“Permissible purposes” are required when credit reporting companies – and users of credit reports – share credit and background reports, the federal consumer financial protection agency clarified Thursday in an advisory opinion.
According to the Consumer Financial Protection Bureau (CFPB), the legal interpretation is intended to ensure companies that share the credit reports and background reports have a permissible purpose under the Fair Credit Reporting Act (FCRA).
“The CFPB’s new advisory opinion makes clear that credit reporting companies and users of credit reports have specific obligations to protect the public’s data privacy,” the bureau said in a release. “The advisory also reminds covered entities of potential criminal liability for certain misconduct.”
The agency said the advisory opinion will “help to hold responsible” any company, or user, of credit reports that violates the permissible purpose provisions of the Fair Credit Reporting Act.
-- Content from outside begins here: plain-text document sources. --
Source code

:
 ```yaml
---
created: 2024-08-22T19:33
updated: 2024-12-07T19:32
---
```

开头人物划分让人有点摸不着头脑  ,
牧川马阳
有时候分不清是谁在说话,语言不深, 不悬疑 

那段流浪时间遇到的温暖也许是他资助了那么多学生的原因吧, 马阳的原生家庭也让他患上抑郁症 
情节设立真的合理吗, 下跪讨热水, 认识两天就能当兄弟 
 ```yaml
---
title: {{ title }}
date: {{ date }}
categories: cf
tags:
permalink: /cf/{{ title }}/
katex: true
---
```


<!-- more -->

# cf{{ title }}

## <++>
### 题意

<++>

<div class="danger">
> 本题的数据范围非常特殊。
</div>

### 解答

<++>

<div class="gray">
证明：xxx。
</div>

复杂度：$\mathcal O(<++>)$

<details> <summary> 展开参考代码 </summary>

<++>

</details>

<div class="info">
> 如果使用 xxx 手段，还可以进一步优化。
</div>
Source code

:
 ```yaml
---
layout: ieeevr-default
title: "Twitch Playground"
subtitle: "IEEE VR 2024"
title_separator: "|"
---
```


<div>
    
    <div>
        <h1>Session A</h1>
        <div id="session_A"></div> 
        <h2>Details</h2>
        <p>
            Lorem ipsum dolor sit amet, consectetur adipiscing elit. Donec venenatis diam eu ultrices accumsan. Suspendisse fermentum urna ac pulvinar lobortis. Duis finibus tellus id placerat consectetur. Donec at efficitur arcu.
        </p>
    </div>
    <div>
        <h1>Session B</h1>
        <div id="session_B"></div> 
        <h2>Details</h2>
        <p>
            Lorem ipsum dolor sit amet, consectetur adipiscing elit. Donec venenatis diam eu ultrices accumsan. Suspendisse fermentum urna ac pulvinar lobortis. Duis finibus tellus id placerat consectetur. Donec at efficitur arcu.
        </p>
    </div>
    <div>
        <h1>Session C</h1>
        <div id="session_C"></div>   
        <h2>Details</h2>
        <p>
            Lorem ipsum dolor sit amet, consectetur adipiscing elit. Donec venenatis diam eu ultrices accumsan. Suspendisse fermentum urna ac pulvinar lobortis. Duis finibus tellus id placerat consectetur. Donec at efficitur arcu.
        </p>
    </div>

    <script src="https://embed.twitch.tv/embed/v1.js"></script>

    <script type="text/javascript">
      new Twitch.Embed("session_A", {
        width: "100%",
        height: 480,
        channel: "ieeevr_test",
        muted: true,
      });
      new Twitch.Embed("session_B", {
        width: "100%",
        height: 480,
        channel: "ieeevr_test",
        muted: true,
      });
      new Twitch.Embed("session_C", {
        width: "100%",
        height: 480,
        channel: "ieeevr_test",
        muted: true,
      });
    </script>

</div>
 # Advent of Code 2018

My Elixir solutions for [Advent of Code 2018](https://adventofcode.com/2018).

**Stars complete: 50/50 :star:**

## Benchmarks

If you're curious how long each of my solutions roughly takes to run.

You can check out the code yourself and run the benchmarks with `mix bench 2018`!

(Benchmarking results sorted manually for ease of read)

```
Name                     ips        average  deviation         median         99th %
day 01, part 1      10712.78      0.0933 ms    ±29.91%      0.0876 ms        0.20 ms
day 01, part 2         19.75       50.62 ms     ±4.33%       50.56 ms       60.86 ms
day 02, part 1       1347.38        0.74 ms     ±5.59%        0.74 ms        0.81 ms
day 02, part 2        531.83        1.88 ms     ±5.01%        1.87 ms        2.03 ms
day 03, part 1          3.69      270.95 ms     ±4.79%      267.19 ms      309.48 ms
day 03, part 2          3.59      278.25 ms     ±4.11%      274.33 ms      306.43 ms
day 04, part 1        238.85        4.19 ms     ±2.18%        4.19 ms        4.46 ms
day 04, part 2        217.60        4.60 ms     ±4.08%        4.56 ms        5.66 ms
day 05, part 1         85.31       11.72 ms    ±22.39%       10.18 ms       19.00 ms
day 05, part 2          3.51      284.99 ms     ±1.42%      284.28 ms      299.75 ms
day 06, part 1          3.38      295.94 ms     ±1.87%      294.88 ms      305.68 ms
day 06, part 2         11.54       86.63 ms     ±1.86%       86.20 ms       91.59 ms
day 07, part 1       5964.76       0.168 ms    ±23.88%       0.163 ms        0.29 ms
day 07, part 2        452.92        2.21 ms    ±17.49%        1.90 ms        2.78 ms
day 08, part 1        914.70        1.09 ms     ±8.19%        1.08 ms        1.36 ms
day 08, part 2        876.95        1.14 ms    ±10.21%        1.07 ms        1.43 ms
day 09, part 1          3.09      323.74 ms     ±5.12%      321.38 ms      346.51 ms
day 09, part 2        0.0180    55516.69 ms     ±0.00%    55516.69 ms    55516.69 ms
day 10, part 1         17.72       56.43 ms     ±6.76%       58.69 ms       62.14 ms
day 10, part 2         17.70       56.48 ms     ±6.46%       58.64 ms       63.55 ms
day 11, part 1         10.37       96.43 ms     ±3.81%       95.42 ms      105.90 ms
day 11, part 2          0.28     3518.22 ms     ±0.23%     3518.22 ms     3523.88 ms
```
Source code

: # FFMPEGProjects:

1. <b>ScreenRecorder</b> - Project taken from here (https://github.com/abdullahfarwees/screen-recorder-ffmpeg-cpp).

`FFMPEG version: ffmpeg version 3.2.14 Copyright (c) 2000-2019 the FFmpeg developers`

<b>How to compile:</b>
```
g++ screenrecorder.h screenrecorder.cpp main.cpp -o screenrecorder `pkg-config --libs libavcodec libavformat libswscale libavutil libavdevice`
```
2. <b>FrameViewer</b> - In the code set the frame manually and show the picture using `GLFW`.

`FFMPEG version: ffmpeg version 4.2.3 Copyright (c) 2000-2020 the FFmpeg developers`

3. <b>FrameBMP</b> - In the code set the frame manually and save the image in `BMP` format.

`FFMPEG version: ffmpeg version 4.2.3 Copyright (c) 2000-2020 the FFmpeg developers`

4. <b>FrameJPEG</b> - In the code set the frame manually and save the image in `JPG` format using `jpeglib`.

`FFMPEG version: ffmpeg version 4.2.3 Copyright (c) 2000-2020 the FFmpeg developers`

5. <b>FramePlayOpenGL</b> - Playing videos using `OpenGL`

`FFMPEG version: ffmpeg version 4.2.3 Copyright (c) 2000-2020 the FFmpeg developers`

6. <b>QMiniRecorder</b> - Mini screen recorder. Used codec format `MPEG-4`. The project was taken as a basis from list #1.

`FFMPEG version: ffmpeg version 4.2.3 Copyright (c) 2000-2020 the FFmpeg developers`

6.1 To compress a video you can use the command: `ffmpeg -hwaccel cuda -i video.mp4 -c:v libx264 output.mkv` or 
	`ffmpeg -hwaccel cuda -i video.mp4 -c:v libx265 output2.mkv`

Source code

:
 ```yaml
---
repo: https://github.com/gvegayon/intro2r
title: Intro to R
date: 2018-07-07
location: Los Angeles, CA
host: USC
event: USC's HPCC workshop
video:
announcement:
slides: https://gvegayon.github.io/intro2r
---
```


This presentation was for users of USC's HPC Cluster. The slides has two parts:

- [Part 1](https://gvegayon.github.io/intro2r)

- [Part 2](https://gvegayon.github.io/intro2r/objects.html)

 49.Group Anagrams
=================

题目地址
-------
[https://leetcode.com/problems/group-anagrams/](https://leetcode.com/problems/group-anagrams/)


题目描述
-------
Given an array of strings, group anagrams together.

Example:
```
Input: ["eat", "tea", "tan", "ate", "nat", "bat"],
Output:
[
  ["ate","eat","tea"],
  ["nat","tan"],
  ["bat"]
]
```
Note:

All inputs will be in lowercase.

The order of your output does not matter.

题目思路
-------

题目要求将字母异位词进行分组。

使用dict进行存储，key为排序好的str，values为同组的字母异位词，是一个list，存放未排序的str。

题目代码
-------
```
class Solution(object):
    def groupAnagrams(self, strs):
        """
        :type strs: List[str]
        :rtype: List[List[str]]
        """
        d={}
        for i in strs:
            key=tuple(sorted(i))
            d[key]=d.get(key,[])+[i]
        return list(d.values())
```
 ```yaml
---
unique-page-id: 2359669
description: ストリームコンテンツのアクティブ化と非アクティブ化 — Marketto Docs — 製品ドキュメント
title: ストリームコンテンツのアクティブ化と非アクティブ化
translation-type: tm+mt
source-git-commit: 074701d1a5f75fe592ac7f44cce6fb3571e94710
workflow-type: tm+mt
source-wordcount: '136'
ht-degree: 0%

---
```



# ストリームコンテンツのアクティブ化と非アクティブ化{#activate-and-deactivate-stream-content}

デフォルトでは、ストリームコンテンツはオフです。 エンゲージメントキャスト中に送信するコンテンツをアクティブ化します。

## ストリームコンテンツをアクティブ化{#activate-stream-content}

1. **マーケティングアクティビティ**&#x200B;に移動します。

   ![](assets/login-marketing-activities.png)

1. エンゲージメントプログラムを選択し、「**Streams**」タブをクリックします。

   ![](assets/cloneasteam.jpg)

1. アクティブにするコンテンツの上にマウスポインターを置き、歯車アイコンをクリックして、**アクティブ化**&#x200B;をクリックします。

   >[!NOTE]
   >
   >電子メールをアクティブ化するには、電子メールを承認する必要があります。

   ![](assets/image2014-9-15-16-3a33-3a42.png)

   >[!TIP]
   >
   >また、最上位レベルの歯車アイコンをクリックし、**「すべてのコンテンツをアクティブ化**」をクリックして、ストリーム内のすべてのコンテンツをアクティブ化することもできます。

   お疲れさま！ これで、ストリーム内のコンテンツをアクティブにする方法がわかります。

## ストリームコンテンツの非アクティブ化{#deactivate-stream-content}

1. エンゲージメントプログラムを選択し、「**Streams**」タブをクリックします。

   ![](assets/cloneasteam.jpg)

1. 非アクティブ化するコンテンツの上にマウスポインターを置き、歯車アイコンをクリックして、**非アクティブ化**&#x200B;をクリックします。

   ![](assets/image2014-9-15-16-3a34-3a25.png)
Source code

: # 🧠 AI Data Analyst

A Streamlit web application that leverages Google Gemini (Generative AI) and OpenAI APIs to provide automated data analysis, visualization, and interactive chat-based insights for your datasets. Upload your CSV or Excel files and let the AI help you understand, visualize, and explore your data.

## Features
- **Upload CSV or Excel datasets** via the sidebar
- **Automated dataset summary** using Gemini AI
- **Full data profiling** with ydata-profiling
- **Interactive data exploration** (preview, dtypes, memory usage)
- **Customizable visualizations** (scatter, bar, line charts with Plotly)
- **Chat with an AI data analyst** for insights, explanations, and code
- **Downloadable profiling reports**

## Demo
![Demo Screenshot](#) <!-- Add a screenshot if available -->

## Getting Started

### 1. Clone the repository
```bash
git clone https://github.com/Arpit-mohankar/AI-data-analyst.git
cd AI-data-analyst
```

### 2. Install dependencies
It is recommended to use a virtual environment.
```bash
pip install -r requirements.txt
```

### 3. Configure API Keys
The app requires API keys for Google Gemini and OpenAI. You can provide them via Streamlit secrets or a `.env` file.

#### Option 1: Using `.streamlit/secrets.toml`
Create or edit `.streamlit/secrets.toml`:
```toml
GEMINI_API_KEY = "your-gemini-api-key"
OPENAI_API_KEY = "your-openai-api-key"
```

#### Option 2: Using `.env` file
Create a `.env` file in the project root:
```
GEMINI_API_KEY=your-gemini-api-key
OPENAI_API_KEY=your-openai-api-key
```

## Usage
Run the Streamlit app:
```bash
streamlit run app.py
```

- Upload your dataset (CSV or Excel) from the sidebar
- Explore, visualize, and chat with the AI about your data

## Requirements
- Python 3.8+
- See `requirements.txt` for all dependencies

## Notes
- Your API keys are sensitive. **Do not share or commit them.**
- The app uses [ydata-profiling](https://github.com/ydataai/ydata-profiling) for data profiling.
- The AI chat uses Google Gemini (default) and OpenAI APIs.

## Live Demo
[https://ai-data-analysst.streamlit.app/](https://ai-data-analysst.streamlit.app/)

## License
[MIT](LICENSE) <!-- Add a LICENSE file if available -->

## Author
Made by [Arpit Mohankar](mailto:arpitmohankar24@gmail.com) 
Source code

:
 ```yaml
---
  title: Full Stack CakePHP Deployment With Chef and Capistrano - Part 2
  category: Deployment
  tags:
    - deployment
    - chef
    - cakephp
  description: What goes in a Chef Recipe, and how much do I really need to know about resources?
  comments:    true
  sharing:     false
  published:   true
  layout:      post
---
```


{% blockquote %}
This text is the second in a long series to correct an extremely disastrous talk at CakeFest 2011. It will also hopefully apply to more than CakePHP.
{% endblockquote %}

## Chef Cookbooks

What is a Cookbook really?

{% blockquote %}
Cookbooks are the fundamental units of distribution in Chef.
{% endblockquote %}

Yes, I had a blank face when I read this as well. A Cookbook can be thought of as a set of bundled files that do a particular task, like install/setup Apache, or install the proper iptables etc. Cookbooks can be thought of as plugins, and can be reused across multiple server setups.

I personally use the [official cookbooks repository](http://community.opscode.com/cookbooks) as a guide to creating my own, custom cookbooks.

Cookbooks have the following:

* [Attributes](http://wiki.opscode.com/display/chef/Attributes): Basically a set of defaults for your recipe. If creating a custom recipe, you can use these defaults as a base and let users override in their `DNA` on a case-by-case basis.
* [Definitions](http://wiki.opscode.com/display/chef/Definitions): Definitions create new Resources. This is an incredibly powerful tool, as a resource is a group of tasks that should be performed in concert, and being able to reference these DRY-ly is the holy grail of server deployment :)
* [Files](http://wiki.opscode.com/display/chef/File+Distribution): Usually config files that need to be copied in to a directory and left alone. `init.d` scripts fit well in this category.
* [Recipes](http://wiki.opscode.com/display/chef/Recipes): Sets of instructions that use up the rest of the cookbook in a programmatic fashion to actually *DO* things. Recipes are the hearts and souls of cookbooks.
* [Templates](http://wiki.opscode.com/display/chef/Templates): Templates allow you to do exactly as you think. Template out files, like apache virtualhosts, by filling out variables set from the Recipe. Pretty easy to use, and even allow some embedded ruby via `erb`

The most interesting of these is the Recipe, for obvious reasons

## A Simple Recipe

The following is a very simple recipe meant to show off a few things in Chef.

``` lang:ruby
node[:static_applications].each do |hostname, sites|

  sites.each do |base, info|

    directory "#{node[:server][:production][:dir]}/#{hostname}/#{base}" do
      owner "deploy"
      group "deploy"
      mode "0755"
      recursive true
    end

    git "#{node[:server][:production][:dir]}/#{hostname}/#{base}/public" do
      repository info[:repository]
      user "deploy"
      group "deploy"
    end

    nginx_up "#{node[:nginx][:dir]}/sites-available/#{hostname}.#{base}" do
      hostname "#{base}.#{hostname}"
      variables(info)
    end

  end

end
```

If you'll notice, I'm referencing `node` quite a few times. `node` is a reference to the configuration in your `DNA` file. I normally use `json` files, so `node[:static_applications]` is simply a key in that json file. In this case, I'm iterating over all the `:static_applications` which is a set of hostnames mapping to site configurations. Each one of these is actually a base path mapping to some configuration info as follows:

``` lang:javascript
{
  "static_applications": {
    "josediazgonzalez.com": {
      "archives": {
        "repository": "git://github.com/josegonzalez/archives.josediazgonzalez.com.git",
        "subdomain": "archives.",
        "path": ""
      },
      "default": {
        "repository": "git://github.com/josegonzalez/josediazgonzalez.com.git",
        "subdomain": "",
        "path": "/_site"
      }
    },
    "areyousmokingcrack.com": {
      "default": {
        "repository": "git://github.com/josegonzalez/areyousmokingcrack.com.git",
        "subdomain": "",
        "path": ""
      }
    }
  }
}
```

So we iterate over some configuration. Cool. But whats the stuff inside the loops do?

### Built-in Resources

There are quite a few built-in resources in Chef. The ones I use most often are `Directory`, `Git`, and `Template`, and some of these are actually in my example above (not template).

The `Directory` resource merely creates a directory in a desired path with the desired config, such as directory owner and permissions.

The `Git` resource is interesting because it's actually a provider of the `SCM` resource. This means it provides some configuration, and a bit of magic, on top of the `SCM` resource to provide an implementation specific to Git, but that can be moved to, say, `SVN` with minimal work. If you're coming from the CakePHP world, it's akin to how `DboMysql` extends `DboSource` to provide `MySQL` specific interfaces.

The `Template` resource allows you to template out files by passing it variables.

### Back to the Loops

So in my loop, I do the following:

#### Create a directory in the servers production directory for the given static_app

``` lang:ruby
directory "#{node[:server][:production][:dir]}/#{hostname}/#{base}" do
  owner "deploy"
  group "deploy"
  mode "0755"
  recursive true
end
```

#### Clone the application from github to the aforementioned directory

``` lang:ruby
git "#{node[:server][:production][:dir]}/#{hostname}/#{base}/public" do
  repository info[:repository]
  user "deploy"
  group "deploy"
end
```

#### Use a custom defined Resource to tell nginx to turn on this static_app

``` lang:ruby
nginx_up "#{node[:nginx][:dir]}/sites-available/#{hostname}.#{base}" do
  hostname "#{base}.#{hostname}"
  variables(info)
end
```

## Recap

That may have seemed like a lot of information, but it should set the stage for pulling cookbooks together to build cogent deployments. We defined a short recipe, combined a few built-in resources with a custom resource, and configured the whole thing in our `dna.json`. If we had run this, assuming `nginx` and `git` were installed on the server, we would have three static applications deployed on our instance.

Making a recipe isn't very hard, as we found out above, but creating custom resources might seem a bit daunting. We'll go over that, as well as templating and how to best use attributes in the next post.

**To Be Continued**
Specifically, the agency said the opinion clarifies:
- Insufficient matching procedures can result in credit reporting companies providing reports to entities without a permissible purpose, which would violate consumers’ privacy rights.
- It is unlawful to provide credit reports of multiple people as “possible matches.”
- Disclaimers about insufficient matching procedures do not cure permissible purpose violations.
- Users of credit reports must ensure that they do not violate a person’s privacy by obtaining a credit report when they lack a permissible purpose for doing so.
The opinion also notes that under criminal liability provisions FCRA, covered entities can face criminal liability for obtaining a background report on an individual under false pretenses or by providing a background report to an unauthorized individual. “For example, Section 620 of the Fair Credit Reporting Act imposes criminal liability on any officer or employee of a consumer reporting agency who knowingly and willfully provides information concerning an individual from the agency’s files to an unauthorized person,” it said. The agency noted that violators can face criminal penalties and imprisonment.